Now Playing - Elvis Costello, "Pump It Up." I think it'd be interesting to try & sing "Subterranean Homesick Blues" along to that.
Now Eating - cotton candy ices. Not as good as it sounds.
Now Feeling - pooped.
Now Tweeting - Melanie


Huz stayed in bed later than I did this morning. If you look out your window, you ought to see those Four Horsemen heading up your street right...about...now.

Geeze, one Marlboro Light and two shots of Jack Daniels and I feel like Janis Joplin Junior. Sometimes I can be such a lightweight.

Saw the Improv show after ours last night. Suzanne didn't do the show, and lordy, was there way too much testosterone onstage! Toilet humor abounded.

Thursday's show felt too much like a warm-up for my liking.
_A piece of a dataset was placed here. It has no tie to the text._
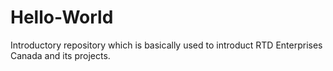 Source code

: # Hello-World
Introductory repository which is basically used to introduct RTD Enterprises Canada and its projects.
I felt I came on too hard, and in just four short days had wandered too far away from my character. It took until the second act to hunker down and focus. Last night's show was much better. And we got a nice local review that may be on its way to drumming up some business.

And I'm still fighting the Evil Phlegm of Death, so yesterday I called the doctor to ask for a refill of Humibid. I'm liking my doctor more and more, because he authorized a 25 day supply and gave me two refills! The pills helped, but the voice lesson did not. Too much hard singing before I had to do Bat Boy was not a good idea. I'll try for a mid-week lesson next week.

I can't stand these things. They always seem to me like they're silently screaming. Gives me the willies. "And why are you looking at Christmas figurines, Mel?" you ask. Because today I got a catalog that contained the little buggers. Christmas in July, my ass.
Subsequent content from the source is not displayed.